* PROBLEM DETAILS:
Please copy the data exactly as it stands, minus the images.

-- RECORD SET follows --

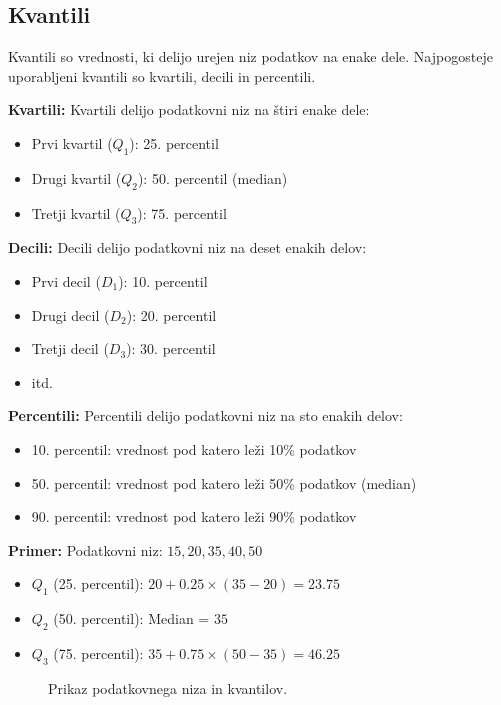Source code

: \subsection{Kvantili}

Kvantili so vrednosti, ki delijo urejen niz podatkov na enake dele. Najpogosteje uporabljeni kvantili so kvartili, decili in percentili.

\textbf{Kvartili:}
Kvartili delijo podatkovni niz na štiri enake dele:
\begin{itemize}
    \item Prvi kvartil ($Q_1$): 25. percentil
    \item Drugi kvartil ($Q_2$): 50. percentil (median)
    \item Tretji kvartil ($Q_3$): 75. percentil
\end{itemize}

\textbf{Decili:}
Decili delijo podatkovni niz na deset enakih delov:
\begin{itemize}
    \item Prvi decil ($D_1$): 10. percentil
    \item Drugi decil ($D_2$): 20. percentil
    \item Tretji decil ($D_3$): 30. percentil
    \item itd.
\end{itemize}

\textbf{Percentili:}
Percentili delijo podatkovni niz na sto enakih delov:
\begin{itemize}
    \item 10. percentil: vrednost pod katero leži 10\% podatkov
    \item 50. percentil: vrednost pod katero leži 50\% podatkov (median)
    \item 90. percentil: vrednost pod katero leži 90\% podatkov
\end{itemize}

\textbf{Primer:}
Podatkovni niz: $15, 20, 35, 40, 50$
\begin{itemize}
    \item $Q_1$ (25. percentil): $20 + 0.25 \times (35 - 20) = 23.75$
    \item $Q_2$ (50. percentil): Median = $35$
    \item $Q_3$ (75. percentil): $35 + 0.75 \times (50 - 35) = 46.25$
\end{itemize}

\begin{figure}
\centering
{}
\caption{Prikaz podatkovnega niza in kvantilov.}
\end{figure}

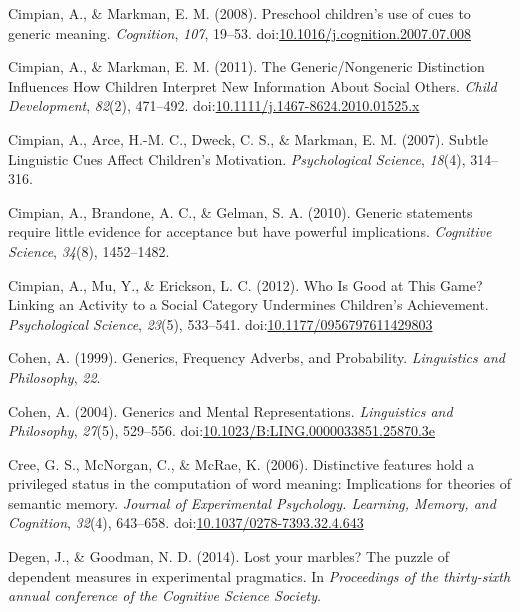 \documentclass[english,floatsintext,man]{apa6}
\theoremstyle{definition}
\theoremstyle{definition}
\theoremstyle{definition}
\theoremstyle{remark}
\begin{document}
\hypertarget{ref-Cimpian2008}{}
Cimpian, A., \& Markman, E. M. (2008). Preschool children's use of cues
to generic meaning. \emph{Cognition}, \emph{107}, 19--53.
doi:\href{https://doi.org/10.1016/j.cognition.2007.07.008}{10.1016/j.cognition.2007.07.008}

\hypertarget{ref-Cimpian2011a}{}
Cimpian, A., \& Markman, E. M. (2011). The Generic/Nongeneric
Distinction Influences How Children Interpret New Information About
Social Others. \emph{Child Development}, \emph{82}(2), 471--492.
doi:\href{https://doi.org/10.1111/j.1467-8624.2010.01525.x}{10.1111/j.1467-8624.2010.01525.x}

\hypertarget{ref-Cimpian2007}{}
Cimpian, A., Arce, H.-M. C., Dweck, C. S., \& Markman, E. M. (2007).
Subtle Linguistic Cues Affect Children's Motivation. \emph{Psychological
Science}, \emph{18}(4), 314--316.

\hypertarget{ref-Cimpian2010}{}
Cimpian, A., Brandone, A. C., \& Gelman, S. A. (2010). Generic
statements require little evidence for acceptance but have powerful
implications. \emph{Cognitive Science}, \emph{34}(8), 1452--1482.

\hypertarget{ref-Cimpian2012b}{}
Cimpian, A., Mu, Y., \& Erickson, L. C. (2012). Who Is Good at This
Game? Linking an Activity to a Social Category Undermines Children's
Achievement. \emph{Psychological Science}, \emph{23}(5), 533--541.
doi:\href{https://doi.org/10.1177/0956797611429803}{10.1177/0956797611429803}

\hypertarget{ref-Cohen1999}{}
Cohen, A. (1999). Generics, Frequency Adverbs, and Probability.
\emph{Linguistics and Philosophy}, \emph{22}.

\hypertarget{ref-Cohen2004}{}
Cohen, A. (2004). Generics and Mental Representations. \emph{Linguistics
and Philosophy}, \emph{27}(5), 529--556.
doi:\href{https://doi.org/10.1023/B:LING.0000033851.25870.3e}{10.1023/B:LING.0000033851.25870.3e}

\hypertarget{ref-Cree2006}{}
Cree, G. S., McNorgan, C., \& McRae, K. (2006). Distinctive features
hold a privileged status in the computation of word meaning:
Implications for theories of semantic memory. \emph{Journal of
Experimental Psychology. Learning, Memory, and Cognition}, \emph{32}(4),
643--658.
doi:\href{https://doi.org/10.1037/0278-7393.32.4.643}{10.1037/0278-7393.32.4.643}

\hypertarget{ref-Degen2014}{}
Degen, J., \& Goodman, N. D. (2014). Lost your marbles? The puzzle of
dependent measures in experimental pragmatics. In \emph{Proceedings of
the thirty-sixth annual conference of the Cognitive Science Society}.
\end{document}
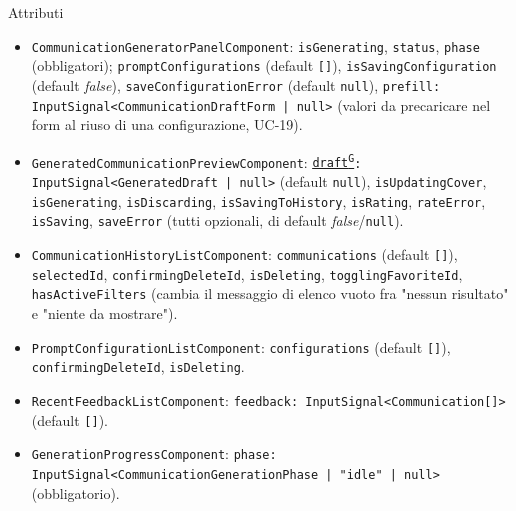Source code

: \documentclass[a4paper,12pt]{article}
\providecommand{\glslink}[2]{\href{https://alittlebyte-19.github.io/Documentazione/glossario.html\#gls-#1}{\underline{#2}\textsuperscript{\scriptsize G}}}
\begin{document}
\begin{sloppypar}
Attributi
\begin{itemize}\raggedright
    \item \texttt{CommunicationGeneratorPanelComponent}: \texttt{isGenerating}, \texttt{status}, \texttt{phase} (obbligatori); \texttt{promptConfigurations} (default \texttt{[]}), \texttt{isSavingConfiguration} (default \textit{false}), \texttt{saveConfigurationError} (default \texttt{null}), \texttt{prefill: InputSignal<CommunicationDraftForm | null>} (valori da precaricare nel form al riuso di una configurazione, UC-19).
    \item \texttt{GeneratedCommunicationPreviewComponent}: \texttt{\glslink{bozza-draft}{draft}: InputSignal<GeneratedDraft | null>} (default \texttt{null}), \texttt{isUpdatingCover}, \texttt{isGenerating}, \texttt{isDiscarding}, \texttt{isSavingToHistory}, \texttt{isRating}, \texttt{rateError}, \texttt{isSaving}, \texttt{saveError} (tutti opzionali, di default \textit{false}/\texttt{null}).
    \item \texttt{CommunicationHistoryListComponent}: \texttt{communications} (default \texttt{[]}), \texttt{selectedId}, \texttt{confirmingDeleteId}, \texttt{isDeleting}, \texttt{togglingFavoriteId}, \texttt{hasActiveFilters} (cambia il messaggio di elenco vuoto fra "nessun risultato" e "niente da mostrare").
    \item \texttt{PromptConfigurationListComponent}: \texttt{configurations} (default \texttt{[]}), \texttt{confirmingDeleteId}, \texttt{isDeleting}.
    \item \texttt{RecentFeedbackListComponent}: \texttt{feedback: InputSignal<Communication[]>} (default \texttt{[]}).
    \item \texttt{GenerationProgressComponent}: \texttt{phase: InputSignal<CommunicationGenerationPhase | "idle" | null>} (obbligatorio).
\end{itemize}


\end{sloppypar}
\end{document}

-- RECORD SET concluded --

* WRITTEN ANSWER:
Source code

: \subsection{Kvantili}

Kvantili so vrednosti, ki delijo urejen niz podatkov na enake dele. Najpogosteje uporabljeni kvantili so kvartili, decili in percentili.

\textbf{Kvartili:}
Kvartili delijo podatkovni niz na štiri enake dele:
\begin{itemize}
    \item Prvi kvartil ($Q_1$): 25. percentil
    \item Drugi kvartil ($Q_2$): 50. percentil (median)
    \item Tretji kvartil ($Q_3$): 75. percentil
\end{itemize}

\textbf{Decili:}
Decili delijo podatkovni niz na deset enakih delov:
\begin{itemize}
    \item Prvi decil ($D_1$): 10. percentil
    \item Drugi decil ($D_2$): 20. percentil
    \item Tretji decil ($D_3$): 30. percentil
    \item itd.
\end{itemize}

\textbf{Percentili:}
Percentili delijo podatkovni niz na sto enakih delov:
\begin{itemize}
    \item 10. percentil: vrednost pod katero leži 10\% podatkov
    \item 50. percentil: vrednost pod katero leži 50\% podatkov (median)
    \item 90. percentil: vrednost pod katero leži 90\% podatkov
\end{itemize}

\textbf{Primer:}
Podatkovni niz: $15, 20, 35, 40, 50$
\begin{itemize}
    \item $Q_1$ (25. percentil): $20 + 0.25 \times (35 - 20) = 23.75$
    \item $Q_2$ (50. percentil): Median = $35$
    \item $Q_3$ (75. percentil): $35 + 0.75 \times (50 - 35) = 46.25$
\end{itemize}

\begin{figure}
\centering
{}
\caption{Prikaz podatkovnega niza in kvantilov.}
\end{figure}

 \documentclass[english,floatsintext,man]{apa6}
\theoremstyle{definition}
\theoremstyle{definition}
\theoremstyle{definition}
\theoremstyle{remark}
\begin{document}
\hypertarget{ref-Cimpian2008}{}
Cimpian, A., \& Markman, E. M. (2008). Preschool children's use of cues
to generic meaning. \emph{Cognition}, \emph{107}, 19--53.
doi:\href{https://doi.org/10.1016/j.cognition.2007.07.008}{10.1016/j.cognition.2007.07.008}

\hypertarget{ref-Cimpian2011a}{}
Cimpian, A., \& Markman, E. M. (2011). The Generic/Nongeneric
Distinction Influences How Children Interpret New Information About
Social Others. \emph{Child Development}, \emph{82}(2), 471--492.
doi:\href{https://doi.org/10.1111/j.1467-8624.2010.01525.x}{10.1111/j.1467-8624.2010.01525.x}

\hypertarget{ref-Cimpian2007}{}
Cimpian, A., Arce, H.-M. C., Dweck, C. S., \& Markman, E. M. (2007).
Subtle Linguistic Cues Affect Children's Motivation. \emph{Psychological
Science}, \emph{18}(4), 314--316.

\hypertarget{ref-Cimpian2010}{}
Cimpian, A., Brandone, A. C., \& Gelman, S. A. (2010). Generic
statements require little evidence for acceptance but have powerful
implications. \emph{Cognitive Science}, \emph{34}(8), 1452--1482.

\hypertarget{ref-Cimpian2012b}{}
Cimpian, A., Mu, Y., \& Erickson, L. C. (2012). Who Is Good at This
Game? Linking an Activity to a Social Category Undermines Children's
Achievement. \emph{Psychological Science}, \emph{23}(5), 533--541.
doi:\href{https://doi.org/10.1177/0956797611429803}{10.1177/0956797611429803}

\hypertarget{ref-Cohen1999}{}
Cohen, A. (1999). Generics, Frequency Adverbs, and Probability.
\emph{Linguistics and Philosophy}, \emph{22}.

\hypertarget{ref-Cohen2004}{}
Cohen, A. (2004). Generics and Mental Representations. \emph{Linguistics
and Philosophy}, \emph{27}(5), 529--556.
doi:\href{https://doi.org/10.1023/B:LING.0000033851.25870.3e}{10.1023/B:LING.0000033851.25870.3e}

\hypertarget{ref-Cree2006}{}
Cree, G. S., McNorgan, C., \& McRae, K. (2006). Distinctive features
hold a privileged status in the computation of word meaning:
Implications for theories of semantic memory. \emph{Journal of
Experimental Psychology. Learning, Memory, and Cognition}, \emph{32}(4),
643--658.
doi:\href{https://doi.org/10.1037/0278-7393.32.4.643}{10.1037/0278-7393.32.4.643}

\hypertarget{ref-Degen2014}{}
Degen, J., \& Goodman, N. D. (2014). Lost your marbles? The puzzle of
dependent measures in experimental pragmatics. In \emph{Proceedings of
the thirty-sixth annual conference of the Cognitive Science Society}.
\end{document}
Source code

: \documentclass[a4paper,12pt]{article}
\providecommand{\glslink}[2]{\href{https://alittlebyte-19.github.io/Documentazione/glossario.html\#gls-#1}{\underline{#2}\textsuperscript{\scriptsize G}}}
\begin{document}
\begin{sloppypar}
Attributi
\begin{itemize}\raggedright
    \item \texttt{CommunicationGeneratorPanelComponent}: \texttt{isGenerating}, \texttt{status}, \texttt{phase} (obbligatori); \texttt{promptConfigurations} (default \texttt{[]}), \texttt{isSavingConfiguration} (default \textit{false}), \texttt{saveConfigurationError} (default \texttt{null}), \texttt{prefill: InputSignal<CommunicationDraftForm | null>} (valori da precaricare nel form al riuso di una configurazione, UC-19).
    \item \texttt{GeneratedCommunicationPreviewComponent}: \texttt{\glslink{bozza-draft}{draft}: InputSignal<GeneratedDraft | null>} (default \texttt{null}), \texttt{isUpdatingCover}, \texttt{isGenerating}, \texttt{isDiscarding}, \texttt{isSavingToHistory}, \texttt{isRating}, \texttt{rateError}, \texttt{isSaving}, \texttt{saveError} (tutti opzionali, di default \textit{false}/\texttt{null}).
    \item \texttt{CommunicationHistoryListComponent}: \texttt{communications} (default \texttt{[]}), \texttt{selectedId}, \texttt{confirmingDeleteId}, \texttt{isDeleting}, \texttt{togglingFavoriteId}, \texttt{hasActiveFilters} (cambia il messaggio di elenco vuoto fra "nessun risultato" e "niente da mostrare").
    \item \texttt{PromptConfigurationListComponent}: \texttt{configurations} (default \texttt{[]}), \texttt{confirmingDeleteId}, \texttt{isDeleting}.
    \item \texttt{RecentFeedbackListComponent}: \texttt{feedback: InputSignal<Communication[]>} (default \texttt{[]}).
    \item \texttt{GenerationProgressComponent}: \texttt{phase: InputSignal<CommunicationGenerationPhase | "idle" | null>} (obbligatorio).
\end{itemize}


\end{sloppypar}
\end{document}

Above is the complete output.